Megan Andelloux, Miko Exotic Wear
Andelloux acts out, explains, and demystifies what preteens and teenagers really ask, really know, and really do in a sex ed classroom. A veteran sex educator, Andelloux worked for nine years teaching sex in classrooms in New Jersey and Connecticut, moving on to Planned Parenthood and finally, Providence’s “Friendly Neighborhood Sex Shop,” Miko.
keynote speaker
Co-founder, Boston Women’s Health Book Collective; Faculty, Harvard School of Public Health; Co-author, Our Bodies, Ourselves
May 1, 2008
Smith-Buonanno Hall
Room 106, Pembroke Campus, Brown University
7:00 – 8:30 p.m.
Norma Swenson, adjunct lecturer at the Harvard School of Public Health’s Department of Society, Human Development, and Health, spoke about her experience as co-founder of the Boston Women’s Health Book Collective and co-author of the book, Our Bodies, Ourselves. Swenson has four decades of experience teaching about sexuality.
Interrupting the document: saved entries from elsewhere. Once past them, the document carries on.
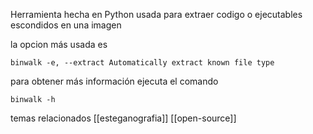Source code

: Herramienta hecha en Python usada para extraer codigo o ejecutables escondidos en una imagen

la opcion más usada es

``` 
binwalk -e, --extract Automatically extract known file type
```

para obtener más información ejecuta el comando
```
binwalk -h
```


temas relacionados 
[[esteganografia]]
[[open-source]]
Visitors to the exhibition were asked to fill out a questionnaire on how they learned about the birds and the bees.
This section of the exhibition focused on how sex education was discussed within the home during the 1950s and 1960s.
Boys and girls received information about sex in different ways and were surrounded by different cultural cues, from letterman jackets to Barbies.
As part of the exhibition process, students worked with graphic and exhibit designer, Erin Wells, to create a look for the show and its companion materials.